- RECORDS FOR THE TASK -

=====

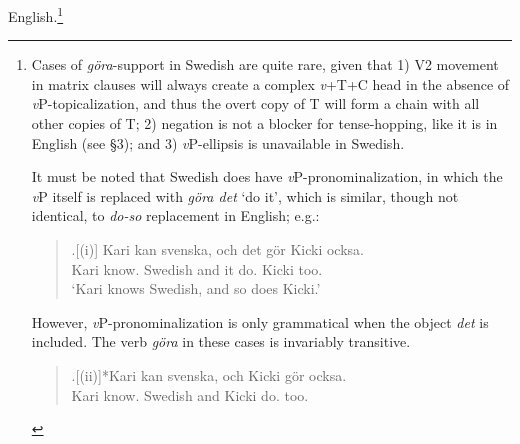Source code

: English.\footnote{\label{gora_support}Cases of \textit{g\"{o}ra}-support in Swedish are quite rare, given that 1) V2 movement in matrix clauses will always create a complex \textit{v}+T+C head in the absence of \textit{v}P-topicalization, and thus the overt copy of T will form a chain with all other copies of T; 2) negation is not a blocker for tense-hopping, like it is in English (see \S3); and 3) \textit{v}P-ellipsis is unavailable in Swedish.

It must be noted that Swedish does have \textit{v}P-pronominalization, in which the \textit{v}P itself is replaced with \textit{g\"{o}ra det} `do it', which is similar, though not identical, to \textit{do-so} replacement in English; e.g.:

\begin{quote}
\ag.[(i)] Kari kan svenska, och det g\"{o}r Kicki ocksa.\\
Kari know. Swedish and it do. Kicki too.\\
`Kari knows Swedish, and so does Kicki.'

\end{quote}
However, \textit{v}P-pronominalization is only grammatical when the object \textit{det} is included. The verb \textit{g\"{o}ra} in these cases is invariably transitive.

\begin{quote}
\ag.[(ii)]*Kari kan svenska, och 	Kicki g\"{o}r ocksa.\\
Kari know. Swedish and Kicki do. too.\\


\end{quote}}
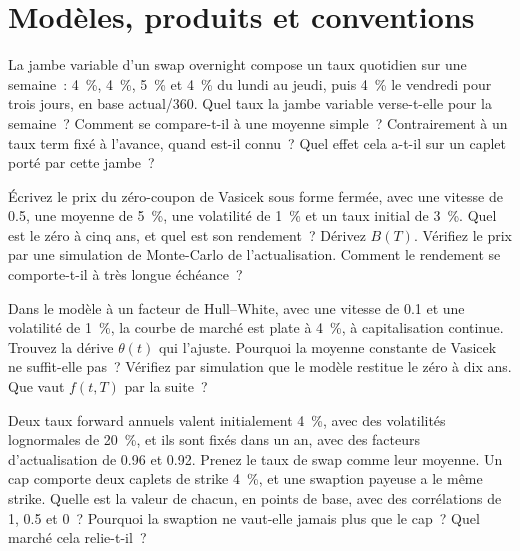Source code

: \section{Modèles, produits et conventions}

\begin{question}\label{iq:iv2:rates-and-fx:34}
La jambe variable d'un swap overnight compose un taux quotidien sur une semaine~: 4~\%, 4~\%, 5~\% et 4~\% du lundi au jeudi, puis 4~\% le vendredi pour trois jours, en base actual/360. Quel taux la jambe variable verse-t-elle pour la semaine~? Comment se compare-t-il à une moyenne simple~? Contrairement à un taux term fixé à l'avance, quand est-il connu~? Quel effet cela a-t-il sur un caplet porté par cette jambe~?
\end{question}

\begin{question}\label{iq:iv2:rates-and-fx:35}
Écrivez le prix du zéro-coupon de Vasicek sous forme fermée, avec une vitesse de 0.5, une moyenne de 5~\%, une volatilité de 1~\% et un taux initial de 3~\%. Quel est le zéro à cinq ans, et quel est son rendement~? Dérivez $B(T)$. Vérifiez le prix par une simulation de Monte-Carlo de l'actualisation. Comment le rendement se comporte-t-il à très longue échéance~?
\end{question}

\begin{question}\label{iq:iv2:rates-and-fx:36}
Dans le modèle à un facteur de Hull--White, avec une vitesse de 0.1 et une volatilité de 1~\%, la courbe de marché est plate à 4~\%, à capitalisation continue. Trouvez la dérive $\theta(t)$ qui l'ajuste. Pourquoi la moyenne constante de Vasicek ne suffit-elle pas~? Vérifiez par simulation que le modèle restitue le zéro à dix ans. Que vaut $f(t,T)$ par la suite~?
\end{question}

\begin{question}\label{iq:iv2:rates-and-fx:37}
Deux taux forward annuels valent initialement 4~\%, avec des volatilités lognormales de 20~\%, et ils sont fixés dans un an, avec des facteurs d'actualisation de 0.96 et 0.92. Prenez le taux de swap comme leur moyenne. Un cap comporte deux caplets de strike 4~\%, et une swaption payeuse a le même strike. Quelle est la valeur de chacun, en points de base, avec des corrélations de 1, 0.5 et 0~? Pourquoi la swaption ne vaut-elle jamais plus que le cap~? Quel marché cela relie-t-il~?
\end{question}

=====

- ACTIVITY -
Copy every line of the records above that holds the word "vaut".

- PROBLEM SOLUTION -
Dans le modèle à un facteur de Hull--White, avec une vitesse de 0.1 et une volatilité de 1~\%, la courbe de marché est plate à 4~\%, à capitalisation continue. Trouvez la dérive $\theta(t)$ qui l'ajuste. Pourquoi la moyenne constante de Vasicek ne suffit-elle pas~? Vérifiez par simulation que le modèle restitue le zéro à dix ans. Que vaut $f(t,T)$ par la suite~?
Deux taux forward annuels valent initialement 4~\%, avec des volatilités lognormales de 20~\%, et ils sont fixés dans un an, avec des facteurs d'actualisation de 0.96 et 0.92. Prenez le taux de swap comme leur moyenne. Un cap comporte deux caplets de strike 4~\%, et une swaption payeuse a le même strike. Quelle est la valeur de chacun, en points de base, avec des corrélations de 1, 0.5 et 0~? Pourquoi la swaption ne vaut-elle jamais plus que le cap~? Quel marché cela relie-t-il~?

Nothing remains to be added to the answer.